I’m a Congressman (not really, but go along). There is a dollar on the table. I want to use it to fund a tax cut. You are also a Congressman and you want to use it to extend unemployment benefits. In a better world, the two of us along with the rest of the body must argue and listen and evaluate priorities to reach an agreement on how that dollar should be allocated.
That’s not how budget negotiations work in Washington.

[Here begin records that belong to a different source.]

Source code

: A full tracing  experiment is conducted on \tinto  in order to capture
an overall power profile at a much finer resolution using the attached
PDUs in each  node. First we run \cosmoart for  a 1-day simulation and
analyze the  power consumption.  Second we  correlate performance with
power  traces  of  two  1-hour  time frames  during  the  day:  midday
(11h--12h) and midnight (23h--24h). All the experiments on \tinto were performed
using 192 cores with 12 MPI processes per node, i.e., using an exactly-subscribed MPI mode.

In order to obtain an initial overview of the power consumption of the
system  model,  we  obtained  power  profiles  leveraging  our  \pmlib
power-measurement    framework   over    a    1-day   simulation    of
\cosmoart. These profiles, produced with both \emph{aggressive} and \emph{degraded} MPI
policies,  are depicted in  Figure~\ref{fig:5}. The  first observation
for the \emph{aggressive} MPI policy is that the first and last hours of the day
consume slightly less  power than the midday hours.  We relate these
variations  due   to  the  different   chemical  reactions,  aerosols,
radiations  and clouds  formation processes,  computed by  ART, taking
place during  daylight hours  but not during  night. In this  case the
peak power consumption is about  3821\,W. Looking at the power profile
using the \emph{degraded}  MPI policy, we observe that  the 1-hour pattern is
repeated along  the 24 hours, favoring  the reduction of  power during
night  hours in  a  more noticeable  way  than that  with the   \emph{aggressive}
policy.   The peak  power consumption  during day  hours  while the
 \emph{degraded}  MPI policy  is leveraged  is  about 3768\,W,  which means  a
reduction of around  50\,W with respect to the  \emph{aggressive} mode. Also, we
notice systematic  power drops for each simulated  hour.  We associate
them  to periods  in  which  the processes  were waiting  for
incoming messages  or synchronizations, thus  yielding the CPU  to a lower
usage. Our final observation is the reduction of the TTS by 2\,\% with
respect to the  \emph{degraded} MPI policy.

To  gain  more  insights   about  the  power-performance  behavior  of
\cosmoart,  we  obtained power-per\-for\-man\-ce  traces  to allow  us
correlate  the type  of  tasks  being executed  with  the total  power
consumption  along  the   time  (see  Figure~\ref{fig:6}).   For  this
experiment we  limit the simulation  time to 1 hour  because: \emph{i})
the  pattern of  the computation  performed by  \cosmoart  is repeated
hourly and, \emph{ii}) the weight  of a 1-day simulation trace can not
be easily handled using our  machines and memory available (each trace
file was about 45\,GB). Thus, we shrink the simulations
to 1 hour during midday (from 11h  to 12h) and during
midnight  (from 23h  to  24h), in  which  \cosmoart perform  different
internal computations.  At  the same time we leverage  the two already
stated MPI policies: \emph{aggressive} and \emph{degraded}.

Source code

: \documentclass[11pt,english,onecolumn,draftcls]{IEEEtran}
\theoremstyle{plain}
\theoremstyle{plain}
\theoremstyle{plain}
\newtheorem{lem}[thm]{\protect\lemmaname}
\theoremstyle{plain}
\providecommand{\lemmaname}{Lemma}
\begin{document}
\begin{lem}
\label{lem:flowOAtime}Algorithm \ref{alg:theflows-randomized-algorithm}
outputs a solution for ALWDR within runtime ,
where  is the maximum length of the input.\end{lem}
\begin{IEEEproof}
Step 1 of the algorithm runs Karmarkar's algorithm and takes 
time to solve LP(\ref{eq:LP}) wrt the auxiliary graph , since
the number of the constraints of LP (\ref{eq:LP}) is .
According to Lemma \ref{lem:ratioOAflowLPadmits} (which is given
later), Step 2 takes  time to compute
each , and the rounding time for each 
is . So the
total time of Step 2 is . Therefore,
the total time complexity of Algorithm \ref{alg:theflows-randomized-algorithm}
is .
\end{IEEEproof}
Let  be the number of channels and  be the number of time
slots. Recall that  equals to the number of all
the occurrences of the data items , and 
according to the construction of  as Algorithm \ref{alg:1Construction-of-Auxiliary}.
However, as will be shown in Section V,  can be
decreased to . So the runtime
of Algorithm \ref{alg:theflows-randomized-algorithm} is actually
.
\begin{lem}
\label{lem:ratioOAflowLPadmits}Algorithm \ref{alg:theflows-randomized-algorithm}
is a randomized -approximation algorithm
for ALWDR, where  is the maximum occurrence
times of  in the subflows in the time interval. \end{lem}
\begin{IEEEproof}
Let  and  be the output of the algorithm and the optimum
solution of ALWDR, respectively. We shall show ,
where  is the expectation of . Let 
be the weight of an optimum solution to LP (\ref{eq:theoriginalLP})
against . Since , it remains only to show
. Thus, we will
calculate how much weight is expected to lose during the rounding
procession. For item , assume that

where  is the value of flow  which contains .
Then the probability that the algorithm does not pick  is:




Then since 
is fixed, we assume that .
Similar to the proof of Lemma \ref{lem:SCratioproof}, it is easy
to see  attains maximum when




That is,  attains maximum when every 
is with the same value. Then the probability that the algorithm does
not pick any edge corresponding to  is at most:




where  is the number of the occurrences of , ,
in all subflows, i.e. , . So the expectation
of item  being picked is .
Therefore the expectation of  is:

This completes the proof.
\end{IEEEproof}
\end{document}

There is another party missing from the table in my sample negotiation – the future taxpayer. That guy doesn’t vote, because she hasn’t been born yet, or because he’s too busy drinking at the frat house to be paying any attention. The negotiation process in Washington consists of you and I reaching a stalemate, then breaking the logjam by having the future taxpayer make the compromise.
You get what you want and I get what I want. We can’t pay for it, so we put it on the tab of a high-school kid who isn’t represented by anyone. He’s going to pay for it down the line in higher taxes and less effective government. “Son, you’re welcome!”
We can blame this process on “politicians,” but that’s incredibly deceptive. They only do it because we demand it. We’re borrowing from our children like some psycho stage-mother ripping off a child-star. How do we justify it? We cover our actions with a politically corrupted interpretation of Keynesian economics.
Boiled down to idiotic simplicity, Keynesian economic theory in this context refers to using government borrowing to smooth out the impact of recessions and using surpluses to contain the bubble-risks from economic booms. It sounds like a good idea. Borrow money as a bridge in recessions and raise taxes to pay it off and build surpluses in good times.
It should work, but it doesn’t in part because of a political problem. The trouble with Keynes’ ideas is that we only let our leaders turn those levers in one direction. We only let them cut taxes and borrow money, never the opposite. The “good times” when the government gravy train should be reversed can only be recognized in the rearview mirror. Anyone who suggests taking government action to stem irrational exuberance will not only fail, but risk a riot.
The consequence over the past thirty years has been an economy running on nitro, steadily burning itself out on borrowed money injected over and over with no constraints. We stimulate the economy in good times and bad while our debt skyrockets. The solution? According this Congress the solution is to extend government benefits and tax cuts, neither of which we can afford.
Will the Tea Party Movement fix this? It might have some indirect impact. The TP’ers aren’t serious at all about genuine fiscal responsibility. No one who thinks we get to balanced budgets by repealing the Estate Tax really gives a damn about balanced budgets.
However, the rhetoric they are hiding behind is drawing attention to this problem. People are finally starting to think about the broken throttle on the engine of federal spending. We need to make the shift from thinking tax cuts can balance the budget to accepting that someone has to pay the bill for this party.
Will we ever, short of a catastrophe (yet another one?), mature enough to move past cheap rhetoric and accept a real fix? That remains to be seen. So far no one in the Tea Party movement is saying, “let’s be the ones to pay the bills.” They still think they can cut just someone else’s budget priority (“keep your government hands off my Medicare!”) to get the job done.
Real budget responsibility will involve some pain and sacrifice that affects all of us and probably drags the economy for a brief time. Put that on a bumper sticker and run for office.
It means people like me who make a good solid living will make a greater contribution so that we can develop better schools, protect some of the least fortunate, and shore up our infrastructure to keep us competitive. It will also mean a thinner social safety net in which the unemployed cannot expect two years and more of jobless benefits.
Nobody gets to skate.
Authentic, grown-up solutions that can strengthen the country instead of tear it down will not be cheap. They will involve some short-term pain all around so that we can protect the core viability of the republic and strengthen our economy in the long run. A compromise that matters, one that can help us start solving our financial problems instead of deferring them will be one that galls nearly everyone on both sides of the aisle.
When we’re ready to elect people who tell us these things then we will have cause for optimism and pride. In the meantime, get ready for a lot more empty talk about tax cuts and other political candy.